▶ _What this task involves_: Please quote exactly the lines below from the line containing "UnsetNotes ensures that" to the line containing "(o *ApplianceReleaseNoteAllOf) SetVersion(v", both lines included, and nothing else.

· · · ·

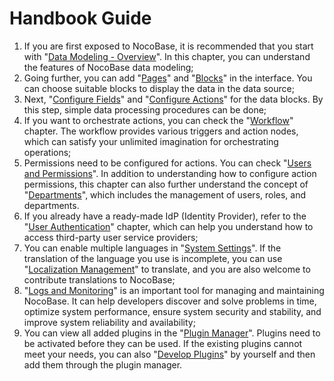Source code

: # Handbook Guide

1. If you are first exposed to NocoBase, it is recommended that you start with "[Data Modeling - Overview](/handbook/data-modeling)". In this chapter, you can understand the features of NocoBase data modeling;
2. Going further, you can add "[Pages](/handbook/ui/pages)" and "[Blocks](/handbook/ui/blocks)" in the interface. You can choose suitable blocks to display the data in the data source;
3. Next, "[Configure Fields](/handbook/ui/fields)" and "[Configure Actions](/handbook/ui/actions)" for the data blocks. By this step, simple data processing procedures can be done;
4. If you want to orchestrate actions, you can check the "[Workflow](/handbook/workflow)" chapter. The workflow provides various triggers and action nodes, which can satisfy your unlimited imagination for orchestrating operations;
5. Permissions need to be configured for actions. You can check "[Users and Permissions](/handbook/acl)". In addition to understanding how to configure action permissions, this chapter can also further understand the concept of "[Departments](/handbook/departments)", which includes the management of users, roles, and departments.
6. If you already have a ready-made IdP (Identity Provider), refer to the "[User Authentication](/handbook/auth)" chapter, which can help you understand how to access third-party user service providers;
7. You can enable multiple languages in "[System Settings](/handbook/system-settings)". If the translation of the language you use is incomplete, you can use "[Localization Management](/handbook/localization-management)" to translate, and you are also welcome to contribute translations to NocoBase;
8. "[Logs and Monitoring](/handbook/logger)" is an important tool for managing and maintaining NocoBase. It can help developers discover and solve problems in time, optimize system performance, ensure system security and stability, and improve system reliability and availability;
9. You can view all added plugins in the "[Plugin Manager](/handbook/plugin-manager)". Plugins need to be activated before they can be used. If the existing plugins cannot meet your needs, you can also "[Develop Plugins](/development)" by yourself and then add them through the plugin manager.
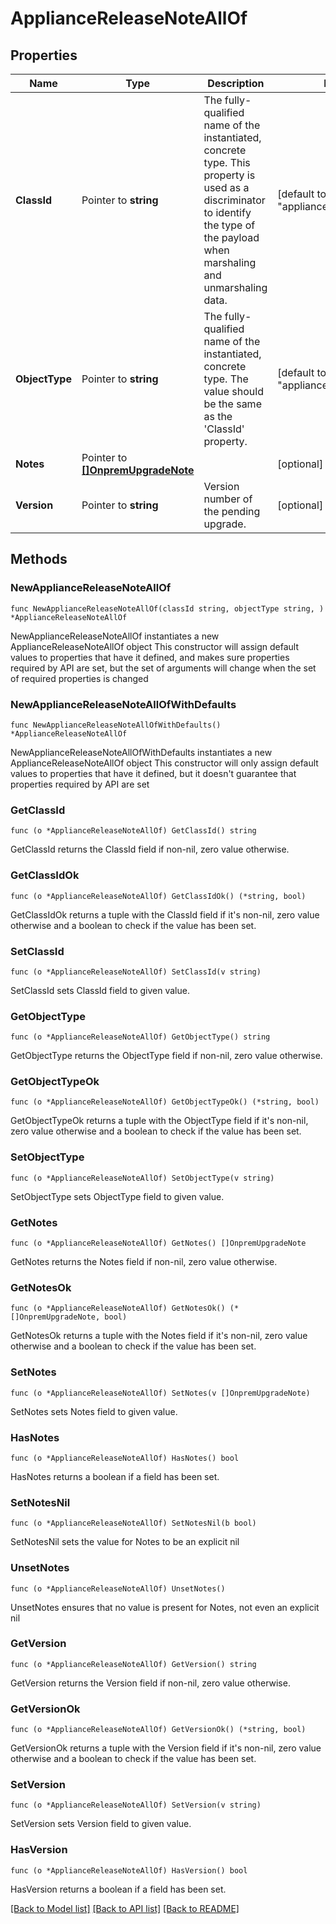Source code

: # ApplianceReleaseNoteAllOf

## Properties

Name | Type | Description | Notes
------------ | ------------- | ------------- | -------------
**ClassId** | Pointer to **string** | The fully-qualified name of the instantiated, concrete type. This property is used as a discriminator to identify the type of the payload when marshaling and unmarshaling data. | [default to "appliance.ReleaseNote"]
**ObjectType** | Pointer to **string** | The fully-qualified name of the instantiated, concrete type. The value should be the same as the &#39;ClassId&#39; property. | [default to "appliance.ReleaseNote"]
**Notes** | Pointer to [**[]OnpremUpgradeNote**](onprem.UpgradeNote.md) |  | [optional] 
**Version** | Pointer to **string** | Version number of the pending upgrade. | [optional] [readonly] 

## Methods

### NewApplianceReleaseNoteAllOf

`func NewApplianceReleaseNoteAllOf(classId string, objectType string, ) *ApplianceReleaseNoteAllOf`

NewApplianceReleaseNoteAllOf instantiates a new ApplianceReleaseNoteAllOf object
This constructor will assign default values to properties that have it defined,
and makes sure properties required by API are set, but the set of arguments
will change when the set of required properties is changed

### NewApplianceReleaseNoteAllOfWithDefaults

`func NewApplianceReleaseNoteAllOfWithDefaults() *ApplianceReleaseNoteAllOf`

NewApplianceReleaseNoteAllOfWithDefaults instantiates a new ApplianceReleaseNoteAllOf object
This constructor will only assign default values to properties that have it defined,
but it doesn't guarantee that properties required by API are set

### GetClassId

`func (o *ApplianceReleaseNoteAllOf) GetClassId() string`

GetClassId returns the ClassId field if non-nil, zero value otherwise.

### GetClassIdOk

`func (o *ApplianceReleaseNoteAllOf) GetClassIdOk() (*string, bool)`

GetClassIdOk returns a tuple with the ClassId field if it's non-nil, zero value otherwise
and a boolean to check if the value has been set.

### SetClassId

`func (o *ApplianceReleaseNoteAllOf) SetClassId(v string)`

SetClassId sets ClassId field to given value.


### GetObjectType

`func (o *ApplianceReleaseNoteAllOf) GetObjectType() string`

GetObjectType returns the ObjectType field if non-nil, zero value otherwise.

### GetObjectTypeOk

`func (o *ApplianceReleaseNoteAllOf) GetObjectTypeOk() (*string, bool)`

GetObjectTypeOk returns a tuple with the ObjectType field if it's non-nil, zero value otherwise
and a boolean to check if the value has been set.

### SetObjectType

`func (o *ApplianceReleaseNoteAllOf) SetObjectType(v string)`

SetObjectType sets ObjectType field to given value.


### GetNotes

`func (o *ApplianceReleaseNoteAllOf) GetNotes() []OnpremUpgradeNote`

GetNotes returns the Notes field if non-nil, zero value otherwise.

### GetNotesOk

`func (o *ApplianceReleaseNoteAllOf) GetNotesOk() (*[]OnpremUpgradeNote, bool)`

GetNotesOk returns a tuple with the Notes field if it's non-nil, zero value otherwise
and a boolean to check if the value has been set.

### SetNotes

`func (o *ApplianceReleaseNoteAllOf) SetNotes(v []OnpremUpgradeNote)`

SetNotes sets Notes field to given value.

### HasNotes

`func (o *ApplianceReleaseNoteAllOf) HasNotes() bool`

HasNotes returns a boolean if a field has been set.

### SetNotesNil

`func (o *ApplianceReleaseNoteAllOf) SetNotesNil(b bool)`

 SetNotesNil sets the value for Notes to be an explicit nil

### UnsetNotes
`func (o *ApplianceReleaseNoteAllOf) UnsetNotes()`

UnsetNotes ensures that no value is present for Notes, not even an explicit nil
### GetVersion

`func (o *ApplianceReleaseNoteAllOf) GetVersion() string`

GetVersion returns the Version field if non-nil, zero value otherwise.

### GetVersionOk

`func (o *ApplianceReleaseNoteAllOf) GetVersionOk() (*string, bool)`

GetVersionOk returns a tuple with the Version field if it's non-nil, zero value otherwise
and a boolean to check if the value has been set.

### SetVersion

`func (o *ApplianceReleaseNoteAllOf) SetVersion(v string)`

SetVersion sets Version field to given value.

### HasVersion

`func (o *ApplianceReleaseNoteAllOf) HasVersion() bool`

HasVersion returns a boolean if a field has been set.


[[Back to Model list]](../README.md#documentation-for-models) [[Back to API list]](../README.md#documentation-for-api-endpoints) [[Back to README]](../README.md)


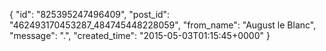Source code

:  {
   "id": "825395247496409",
   "post_id": "462493170453287_484745448228059",
   "from_name": "August le Blanc",
   "message": ".",
   "created_time": "2015-05-03T01:15:45+0000"
 }
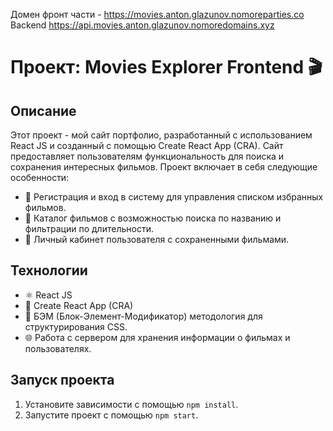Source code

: Домен фронт части - https://movies.anton.glazunov.nomoreparties.co
Backend https://api.movies.anton.glazunov.nomoredomains.xyz

# Проект: Movies Explorer Frontend 🎬

## Описание
Этот проект - мой сайт портфолио, разработанный с использованием React JS и созданный с помощью Create React App (CRA). Сайт предоставляет пользователям функциональность для поиска и сохранения интересных фильмов. Проект включает в себя следующие особенности:

- 🚀 Регистрация и вход в систему для управления списком избранных фильмов.
- 🎥 Каталог фильмов с возможностью поиска по названию и фильтрации по длительности.
- 💾 Личный кабинет пользователя с сохраненными фильмами.

## Технологии
- ⚛️ React JS
- 🧱 Create React App (CRA)
- 🧬 БЭМ (Блок-Элемент-Модификатор) методология для структурирования CSS.
- 🌐 Работа с сервером для хранения информации о фильмах и пользователях.

## Запуск проекта
1. Установите зависимости с помощью `npm install`.
2. Запустите проект с помощью `npm start`.
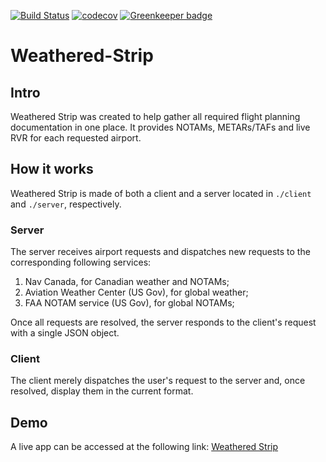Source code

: [![Build Status](https://travis-ci.com/Greg-Hamel/weatheredstrip.svg?branch=master)](https://travis-ci.com/Greg-Hamel/weatheredstrip)
[![codecov](https://codecov.io/gh/Greg-Hamel/weatheredstrip/branch/master/graph/badge.svg)](https://codecov.io/gh/Greg-Hamel/weatheredstrip) [![Greenkeeper badge](https://badges.greenkeeper.io/Greg-Hamel/weatheredstrip.svg)](https://greenkeeper.io/)

# Weathered-Strip
## Intro
Weathered Strip was created to help gather all required flight planning documentation in one place. It provides NOTAMs, METARs/TAFs and live RVR for each requested airport.

## How it works
Weathered Strip is made of both a client and a server located in `./client` and `./server`, respectively.

### Server
The server receives airport requests and dispatches new requests to the corresponding following services:
1. Nav Canada, for Canadian weather and NOTAMs;
1. Aviation Weather Center (US Gov), for global weather;
1. FAA NOTAM service (US Gov), for global NOTAMs;

Once all requests are resolved, the server responds to the client's request with a single JSON object.

### Client
The client merely dispatches the user's request to the server and, once resolved, display them in the current format.

## Demo
A live app can be accessed at the following link: [Weathered Strip](https://www.weatheredstrip.com)
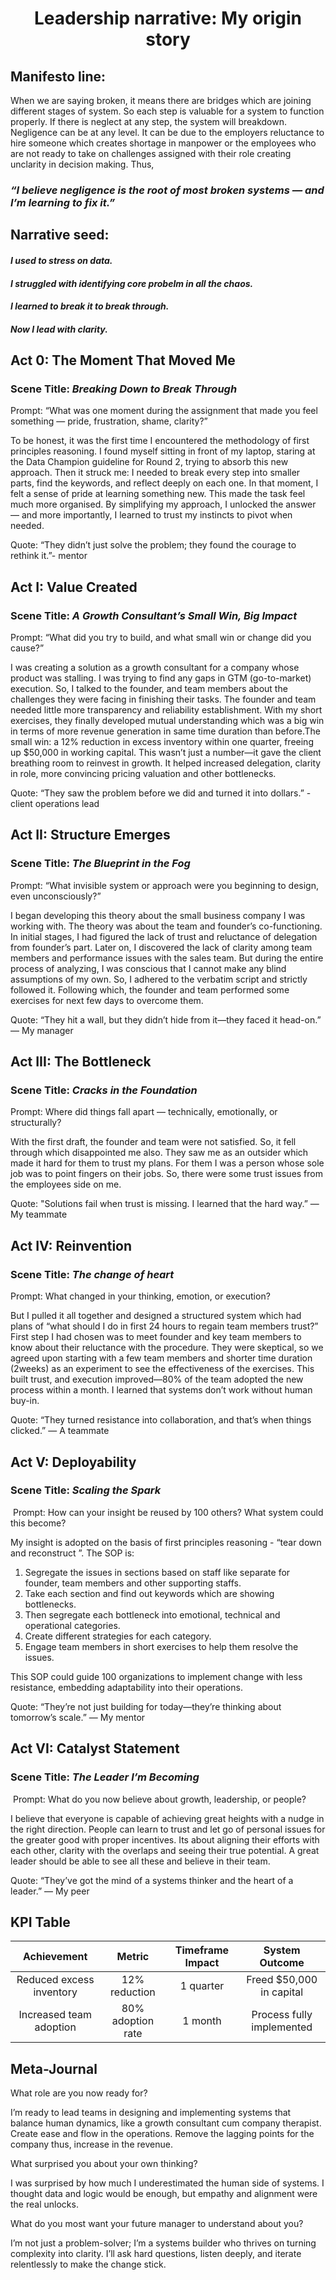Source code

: <div align="center">
  <h1>Leadership narrative: My origin story</h1>
</div>

## Manifesto line: 
When we are saying broken, it means there are bridges which are joining different stages of system. So each step is valuable for a system to function properly. If there is neglect at any step, the system will breakdown. Negligence can be at any level. It can be due to the employers reluctance to hire someone which creates shortage in manpower or the employees who are not ready to take on challenges assigned with their role creating unclarity in decision making. Thus,

### _“I believe negligence is the root of most broken systems — and I’m learning to fix it.”_

## Narrative seed:
#### _I used to stress on data._
#### _I struggled with identifying core probelm in all the chaos._ 
#### _I learned to break it to break through._ 
#### _Now I lead with clarity._

## Act 0: The Moment That Moved Me
### Scene Title: _Breaking Down to Break Through_
Prompt: “What was one moment during the assignment that made you feel something — pride, frustration, shame, clarity?”

To be honest, it was the first time I encountered the methodology of first principles reasoning. I found myself sitting in front of my laptop, staring at the Data Champion guideline for Round 2, trying to absorb this new approach. Then it struck me: I needed to break every step into smaller parts, find the keywords, and reflect deeply on each one. In that moment, I felt a sense of pride at learning something new. This made the task feel much more organised. By simplifying my approach, I unlocked the answer — and more importantly, I learned to trust my instincts to pivot when needed.

Quote: “They didn’t just solve the problem; they found the courage to rethink it.”- mentor

## Act I: Value Created
### Scene Title: _A Growth Consultant’s Small Win, Big Impact_
Prompt: “What did you try to build, and what small win or change did you cause?”

I was creating a solution as a growth consultant for a company whose product was stalling.  I was trying to find any gaps in GTM (go-to-market) execution. So, I talked to the founder, and team members about the challenges they were facing in finishing their tasks. The founder and team needed little more transparency and reliability establishment. With my short exercises, they finally developed mutual understanding which was a big win in terms of more revenue generation in same time duration than before.The small win: a 12% reduction in excess inventory within one quarter, freeing up $50,000 in working capital. This wasn’t just a number—it gave the client breathing room to reinvest in growth. It helped increased delegation, clarity in role, more convincing pricing valuation and other bottlenecks.

Quote: “They saw the problem before we did and turned it into dollars.” - client operations lead

## Act II: Structure Emerges
### Scene Title: _The Blueprint in the Fog_
Prompt: “What invisible system or approach were you beginning to design, even unconsciously?”

I began developing this theory about the small business company I was working with. The theory was about the team and founder’s co-functioning. In initial stages, I had figured the lack of trust and reluctance of delegation from founder’s part. Later on, I discovered the lack of clarity among team members and performance issues with the sales team. But during the entire process of analyzing, I was conscious that I cannot make any blind assumptions of my own. So, I adhered to the verbatim script and strictly followed it. Following which, the founder and team performed some exercises for next few days to overcome them.

Quote: “They hit a wall, but they didn’t hide from it—they faced it head-on.” — My manager

## Act III: The Bottleneck
### Scene Title: _Cracks in the Foundation_
Prompt: Where did things fall apart — technically, emotionally, or structurally?

With the first draft, the founder and team were not satisfied. So, it fell through which disappointed me also. They saw me as an outsider which made it hard for them to trust my plans. For them I was a person whose sole job was to point fingers on their jobs. So, there were some trust issues from the employees side on me.

Quote: "Solutions fail when trust is missing. I learned that the hard way.” — My teammate

## Act IV: Reinvention
### Scene Title: _The change of heart_
Prompt: What changed in your thinking, emotion, or execution?

But I pulled it all together and designed a structured system which had plans of “what should I do in first 24 hours to regain team members trust?”  First step I had chosen was to meet founder and key team members to know about their reluctance with the procedure. They were skeptical, so we agreed upon starting with a few team members and shorter time duration (2weeks) as an experiment to see the effectiveness of the exercises. This built trust, and execution improved—80% of the team adopted the new process within a month. I learned that systems don’t work without human buy-in.

Quote: “They turned resistance into collaboration, and that’s when things clicked.” — A teammate

## Act V: Deployability
### Scene Title: _Scaling the Spark_
 Prompt: How can your insight be reused by 100 others? What system could this become?

My insight is adopted on the basis of first principles reasoning - “tear down and reconstruct ”. 
The SOP is:
1. Segregate the issues in sections based on staff like separate for founder, team members and other supporting staffs.
2. Take each section and find out keywords which are showing bottlenecks.
3. Then segregate each bottleneck into emotional, technical and operational categories.
4. Create different strategies for each category.
5. Engage team members in short exercises to help them resolve the issues.

This SOP could guide 100 organizations to implement change with less resistance, embedding adaptability into their operations.

Quote: “They’re not just building for today—they’re thinking about tomorrow’s scale.” — My mentor

## Act VI: Catalyst Statement
### Scene Title: _The Leader I’m Becoming_
 Prompt: What do you now believe about growth, leadership, or people?

I believe that everyone is capable of achieving great heights with a nudge in the right direction. People can learn to trust and let go of personal issues for the greater good with proper incentives. Its about aligning their efforts with each other, clarity with the overlaps and seeing their true potential. A great leader should be able to see all these and believe in their team.

Quote: “They’ve got the mind of a systems thinker and the heart of a leader.” — My peer

## KPI Table

| Achievement	| Metric	| Timeframe	Impact |	System Outcome |
|:---:|:---:|:---:|:---:|
| Reduced excess inventory |	12% reduction	| 1 quarter	| Freed $50,000 in capital |	Leaner supply chain |
| Increased team adoption |	80% adoption rate |	1 month |	Process fully implemented |	Sustainable change management |


## Meta-Journal

What role are you now ready for? 

I’m ready to lead teams in designing and implementing systems that balance human dynamics, like a growth consultant cum company therapist. Create ease and flow in the operations. Remove the lagging points for the company thus, increase in the revenue.

What surprised you about your own thinking?

I was surprised by how much I underestimated the human side of systems. I thought data and logic would be enough, but empathy and alignment were the real unlocks.

What do you most want your future manager to understand about you? 

I’m not just a problem-solver; I’m a systems builder who thrives on turning complexity into clarity. I’ll ask hard questions, listen deeply, and iterate relentlessly to make the change stick.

· · · ·

▶ _Exercise response_:
UnsetNotes ensures that no value is present for Notes, not even an explicit nil
### GetVersion

`func (o *ApplianceReleaseNoteAllOf) GetVersion() string`

GetVersion returns the Version field if non-nil, zero value otherwise.

### GetVersionOk

`func (o *ApplianceReleaseNoteAllOf) GetVersionOk() (*string, bool)`

GetVersionOk returns a tuple with the Version field if it's non-nil, zero value otherwise
and a boolean to check if the value has been set.

### SetVersion

`func (o *ApplianceReleaseNoteAllOf) SetVersion(v string)`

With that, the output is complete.